The popular finance blog 24/7 Wall St. threw a couple stones at Fair Harvard last night, calling our endowment "by a wide margin the worst managed endowment." Ouch.

The National Association of College and University Business Officers recently released an analysis legitimizing common knowledge about the suckiness of our endowment, but 24/7 Wall St. took it a step further, calling us the worst at managing money (based on both percent and absolute dollar loss) among 842 institutions with endowments greater than $1 billion.

The article noted that this is “ironic” because Harvard boasted to the alumni and media about the "brilliance" of those who managed the endowment. Because Harvard people are supposed to be like, all smart or whatever, you know?

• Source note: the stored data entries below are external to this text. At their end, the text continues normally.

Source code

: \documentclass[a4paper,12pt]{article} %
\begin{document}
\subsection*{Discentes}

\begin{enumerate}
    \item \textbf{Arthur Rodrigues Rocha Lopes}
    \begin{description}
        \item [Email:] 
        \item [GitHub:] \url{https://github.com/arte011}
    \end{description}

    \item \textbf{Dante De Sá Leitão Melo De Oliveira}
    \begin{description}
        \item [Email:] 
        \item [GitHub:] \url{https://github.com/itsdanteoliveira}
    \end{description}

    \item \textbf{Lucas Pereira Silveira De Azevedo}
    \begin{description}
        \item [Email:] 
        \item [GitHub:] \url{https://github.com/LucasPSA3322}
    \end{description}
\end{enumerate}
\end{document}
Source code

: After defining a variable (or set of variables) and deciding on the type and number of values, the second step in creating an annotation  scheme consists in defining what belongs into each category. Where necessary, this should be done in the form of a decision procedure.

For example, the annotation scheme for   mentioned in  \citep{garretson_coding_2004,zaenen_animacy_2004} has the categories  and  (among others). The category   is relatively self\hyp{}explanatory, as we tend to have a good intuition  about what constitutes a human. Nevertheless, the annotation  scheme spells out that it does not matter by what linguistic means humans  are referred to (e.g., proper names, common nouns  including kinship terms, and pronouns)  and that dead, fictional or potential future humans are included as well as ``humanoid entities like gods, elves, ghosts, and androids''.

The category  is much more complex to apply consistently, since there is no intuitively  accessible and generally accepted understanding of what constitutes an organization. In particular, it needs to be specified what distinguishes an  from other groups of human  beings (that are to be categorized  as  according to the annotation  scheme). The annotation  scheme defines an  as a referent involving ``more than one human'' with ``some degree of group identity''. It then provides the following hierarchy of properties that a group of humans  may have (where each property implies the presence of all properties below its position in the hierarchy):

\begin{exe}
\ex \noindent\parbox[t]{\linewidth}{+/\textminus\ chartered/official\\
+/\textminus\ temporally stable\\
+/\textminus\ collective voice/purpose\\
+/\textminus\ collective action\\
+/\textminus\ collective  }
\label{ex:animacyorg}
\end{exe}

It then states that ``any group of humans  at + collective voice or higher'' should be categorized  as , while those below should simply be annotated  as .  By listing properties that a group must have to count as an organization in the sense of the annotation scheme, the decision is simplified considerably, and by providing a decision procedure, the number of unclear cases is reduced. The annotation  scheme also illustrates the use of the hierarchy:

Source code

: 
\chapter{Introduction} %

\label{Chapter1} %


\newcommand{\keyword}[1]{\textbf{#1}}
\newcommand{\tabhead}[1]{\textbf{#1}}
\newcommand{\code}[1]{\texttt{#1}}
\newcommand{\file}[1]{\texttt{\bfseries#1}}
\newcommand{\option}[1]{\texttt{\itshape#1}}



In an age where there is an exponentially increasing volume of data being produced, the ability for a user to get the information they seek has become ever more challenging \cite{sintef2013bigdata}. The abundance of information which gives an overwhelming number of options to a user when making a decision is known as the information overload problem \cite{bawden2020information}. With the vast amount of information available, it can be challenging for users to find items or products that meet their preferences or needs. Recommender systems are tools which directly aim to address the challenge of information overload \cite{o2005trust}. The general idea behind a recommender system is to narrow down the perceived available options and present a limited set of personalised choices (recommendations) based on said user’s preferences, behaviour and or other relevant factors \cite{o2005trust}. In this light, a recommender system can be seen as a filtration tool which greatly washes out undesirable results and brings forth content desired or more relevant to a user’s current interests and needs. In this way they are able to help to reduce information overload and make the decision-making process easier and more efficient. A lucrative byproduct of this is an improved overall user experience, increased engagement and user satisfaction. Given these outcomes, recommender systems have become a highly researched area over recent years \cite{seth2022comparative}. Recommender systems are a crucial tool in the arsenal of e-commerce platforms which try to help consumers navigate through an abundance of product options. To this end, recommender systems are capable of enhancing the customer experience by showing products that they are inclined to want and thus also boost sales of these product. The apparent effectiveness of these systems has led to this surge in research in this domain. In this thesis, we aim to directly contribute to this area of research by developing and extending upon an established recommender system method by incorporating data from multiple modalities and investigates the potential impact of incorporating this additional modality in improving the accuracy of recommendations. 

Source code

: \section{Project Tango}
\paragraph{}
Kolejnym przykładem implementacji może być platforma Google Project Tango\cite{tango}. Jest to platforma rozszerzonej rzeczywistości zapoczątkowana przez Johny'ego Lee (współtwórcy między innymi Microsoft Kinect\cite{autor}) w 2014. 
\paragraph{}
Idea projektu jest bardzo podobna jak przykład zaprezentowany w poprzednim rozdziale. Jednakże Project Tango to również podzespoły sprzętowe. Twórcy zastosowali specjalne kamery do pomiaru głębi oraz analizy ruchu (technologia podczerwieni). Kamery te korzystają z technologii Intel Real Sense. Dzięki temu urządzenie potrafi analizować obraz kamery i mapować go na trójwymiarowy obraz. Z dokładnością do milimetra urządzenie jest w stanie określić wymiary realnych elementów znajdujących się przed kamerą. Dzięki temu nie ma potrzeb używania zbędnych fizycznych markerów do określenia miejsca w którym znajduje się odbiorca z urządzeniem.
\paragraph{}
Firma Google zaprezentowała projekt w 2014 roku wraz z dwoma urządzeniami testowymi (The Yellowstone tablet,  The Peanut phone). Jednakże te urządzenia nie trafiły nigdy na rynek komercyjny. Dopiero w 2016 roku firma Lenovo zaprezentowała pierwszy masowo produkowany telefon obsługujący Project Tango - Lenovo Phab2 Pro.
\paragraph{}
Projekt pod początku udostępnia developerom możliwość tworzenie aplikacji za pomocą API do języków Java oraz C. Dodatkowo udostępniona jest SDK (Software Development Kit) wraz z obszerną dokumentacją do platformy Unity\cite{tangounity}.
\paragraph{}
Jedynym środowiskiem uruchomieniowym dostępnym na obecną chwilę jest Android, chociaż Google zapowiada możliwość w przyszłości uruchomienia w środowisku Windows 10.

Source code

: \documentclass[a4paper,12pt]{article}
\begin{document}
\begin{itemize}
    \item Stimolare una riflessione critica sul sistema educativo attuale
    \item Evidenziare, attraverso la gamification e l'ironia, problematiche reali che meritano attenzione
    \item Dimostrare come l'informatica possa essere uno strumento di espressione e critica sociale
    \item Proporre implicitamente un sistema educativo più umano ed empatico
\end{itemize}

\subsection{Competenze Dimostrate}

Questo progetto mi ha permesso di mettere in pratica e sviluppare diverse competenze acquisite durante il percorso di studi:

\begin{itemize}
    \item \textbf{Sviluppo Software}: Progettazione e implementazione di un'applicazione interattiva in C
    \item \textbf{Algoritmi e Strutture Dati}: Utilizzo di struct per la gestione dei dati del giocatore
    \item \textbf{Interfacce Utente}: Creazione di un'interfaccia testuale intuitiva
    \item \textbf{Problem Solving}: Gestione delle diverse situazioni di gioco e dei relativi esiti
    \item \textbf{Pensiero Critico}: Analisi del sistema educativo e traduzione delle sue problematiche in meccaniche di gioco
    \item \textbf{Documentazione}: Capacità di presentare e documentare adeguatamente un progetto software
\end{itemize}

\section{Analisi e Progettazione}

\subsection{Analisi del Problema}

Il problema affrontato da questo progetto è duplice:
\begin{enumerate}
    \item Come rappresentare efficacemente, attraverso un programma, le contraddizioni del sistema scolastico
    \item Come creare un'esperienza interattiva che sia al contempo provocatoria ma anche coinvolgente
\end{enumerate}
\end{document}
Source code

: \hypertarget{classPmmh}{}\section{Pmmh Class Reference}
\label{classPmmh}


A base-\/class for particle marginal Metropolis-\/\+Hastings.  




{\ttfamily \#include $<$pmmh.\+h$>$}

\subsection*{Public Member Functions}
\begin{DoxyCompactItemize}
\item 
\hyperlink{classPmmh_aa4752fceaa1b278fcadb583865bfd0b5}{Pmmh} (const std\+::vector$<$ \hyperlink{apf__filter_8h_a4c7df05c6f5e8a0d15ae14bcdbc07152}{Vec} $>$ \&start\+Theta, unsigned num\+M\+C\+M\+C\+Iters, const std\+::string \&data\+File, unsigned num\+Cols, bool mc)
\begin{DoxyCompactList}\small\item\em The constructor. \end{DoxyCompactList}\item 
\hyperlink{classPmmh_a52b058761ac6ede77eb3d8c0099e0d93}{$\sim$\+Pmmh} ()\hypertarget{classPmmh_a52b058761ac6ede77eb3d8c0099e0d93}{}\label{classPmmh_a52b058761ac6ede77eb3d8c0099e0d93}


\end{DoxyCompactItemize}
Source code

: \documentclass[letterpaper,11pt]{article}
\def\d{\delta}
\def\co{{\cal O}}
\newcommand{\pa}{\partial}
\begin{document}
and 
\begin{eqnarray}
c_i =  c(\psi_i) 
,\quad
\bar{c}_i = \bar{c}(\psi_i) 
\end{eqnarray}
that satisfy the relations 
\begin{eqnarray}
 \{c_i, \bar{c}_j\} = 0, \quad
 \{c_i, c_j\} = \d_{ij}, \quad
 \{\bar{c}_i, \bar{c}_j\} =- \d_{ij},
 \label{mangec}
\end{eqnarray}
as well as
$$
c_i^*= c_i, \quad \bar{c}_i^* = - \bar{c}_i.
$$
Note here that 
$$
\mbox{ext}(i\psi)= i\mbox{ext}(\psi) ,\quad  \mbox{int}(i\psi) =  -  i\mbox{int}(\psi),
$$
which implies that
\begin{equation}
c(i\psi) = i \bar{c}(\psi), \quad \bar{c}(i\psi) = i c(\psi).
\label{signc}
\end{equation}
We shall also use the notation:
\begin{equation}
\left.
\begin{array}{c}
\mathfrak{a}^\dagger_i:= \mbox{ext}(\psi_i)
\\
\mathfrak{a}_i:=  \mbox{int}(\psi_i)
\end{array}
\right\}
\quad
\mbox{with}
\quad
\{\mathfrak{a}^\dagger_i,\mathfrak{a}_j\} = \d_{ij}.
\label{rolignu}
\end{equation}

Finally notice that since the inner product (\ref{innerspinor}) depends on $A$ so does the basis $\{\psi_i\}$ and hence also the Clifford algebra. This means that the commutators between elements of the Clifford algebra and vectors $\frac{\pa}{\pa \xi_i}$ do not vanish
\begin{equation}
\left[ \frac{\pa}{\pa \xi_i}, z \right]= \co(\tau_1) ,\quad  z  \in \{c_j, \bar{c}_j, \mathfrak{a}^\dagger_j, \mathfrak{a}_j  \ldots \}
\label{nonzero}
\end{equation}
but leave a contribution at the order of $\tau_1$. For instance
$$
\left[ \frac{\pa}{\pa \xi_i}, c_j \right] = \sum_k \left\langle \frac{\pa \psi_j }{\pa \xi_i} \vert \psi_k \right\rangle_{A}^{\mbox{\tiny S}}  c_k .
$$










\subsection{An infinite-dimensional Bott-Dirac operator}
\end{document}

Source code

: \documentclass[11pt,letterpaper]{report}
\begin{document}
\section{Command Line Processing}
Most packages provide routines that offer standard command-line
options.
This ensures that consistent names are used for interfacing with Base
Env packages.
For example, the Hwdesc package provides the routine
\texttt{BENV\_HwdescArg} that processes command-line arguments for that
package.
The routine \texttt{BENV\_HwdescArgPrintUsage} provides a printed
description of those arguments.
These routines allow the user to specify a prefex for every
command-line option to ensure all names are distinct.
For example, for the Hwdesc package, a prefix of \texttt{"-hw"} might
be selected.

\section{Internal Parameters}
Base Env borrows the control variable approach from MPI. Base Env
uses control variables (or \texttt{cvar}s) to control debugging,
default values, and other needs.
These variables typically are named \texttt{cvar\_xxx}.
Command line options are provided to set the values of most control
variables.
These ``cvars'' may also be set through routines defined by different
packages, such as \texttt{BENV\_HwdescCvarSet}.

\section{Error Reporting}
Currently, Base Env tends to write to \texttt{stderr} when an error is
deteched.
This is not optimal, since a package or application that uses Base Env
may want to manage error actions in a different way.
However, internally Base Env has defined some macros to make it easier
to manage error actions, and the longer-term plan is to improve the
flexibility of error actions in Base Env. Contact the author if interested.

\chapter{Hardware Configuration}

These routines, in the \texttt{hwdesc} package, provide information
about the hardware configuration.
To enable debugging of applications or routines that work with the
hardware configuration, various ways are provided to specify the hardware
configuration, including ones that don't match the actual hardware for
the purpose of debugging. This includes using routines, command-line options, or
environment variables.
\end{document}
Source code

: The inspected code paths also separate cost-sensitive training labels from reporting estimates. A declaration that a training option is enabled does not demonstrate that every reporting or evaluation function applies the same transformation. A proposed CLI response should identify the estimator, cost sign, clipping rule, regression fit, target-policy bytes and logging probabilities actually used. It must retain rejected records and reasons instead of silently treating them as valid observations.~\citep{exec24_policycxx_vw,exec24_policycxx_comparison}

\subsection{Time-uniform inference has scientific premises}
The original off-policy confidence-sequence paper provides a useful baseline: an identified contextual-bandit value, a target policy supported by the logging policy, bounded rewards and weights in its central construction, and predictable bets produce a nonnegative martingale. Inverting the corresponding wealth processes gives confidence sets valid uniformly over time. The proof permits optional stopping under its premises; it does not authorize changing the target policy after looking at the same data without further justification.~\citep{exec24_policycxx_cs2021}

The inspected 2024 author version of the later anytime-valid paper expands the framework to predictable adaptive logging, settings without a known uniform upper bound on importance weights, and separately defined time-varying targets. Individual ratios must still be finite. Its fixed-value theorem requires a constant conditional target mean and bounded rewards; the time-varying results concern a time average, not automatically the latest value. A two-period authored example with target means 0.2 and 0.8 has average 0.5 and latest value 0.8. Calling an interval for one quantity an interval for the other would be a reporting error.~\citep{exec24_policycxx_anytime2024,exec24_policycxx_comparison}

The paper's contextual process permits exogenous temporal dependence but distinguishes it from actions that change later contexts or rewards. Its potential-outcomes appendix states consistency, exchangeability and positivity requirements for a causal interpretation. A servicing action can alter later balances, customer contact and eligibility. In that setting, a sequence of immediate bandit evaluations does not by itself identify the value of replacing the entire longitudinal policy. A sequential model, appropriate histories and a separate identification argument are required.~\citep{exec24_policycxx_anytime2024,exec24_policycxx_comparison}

Now, we’d all just like to call 24/7 Wall St. a big bully. The kind of institution that swaggers onto the university playground, walks up to bright-eyed and defenseless Harvard, pokes him in the chest, and calls him “Worst Managed Endowment” just to see him cry. But does the bully have a point? Or is it simplistic to assume that having the largest loss automatically means our endowment is the "worst managed"?

Maybe no university minds being at the top of a list, even if the statistics that accompany the top spot are a $10.9 billion-dollar loss and -29.8 percent change in endowment market value. And sure, we’re accustomed to Yale, Stanford, and Princeton being behind us...but then again, endowment mismanagement is one area we don't really want to dominate.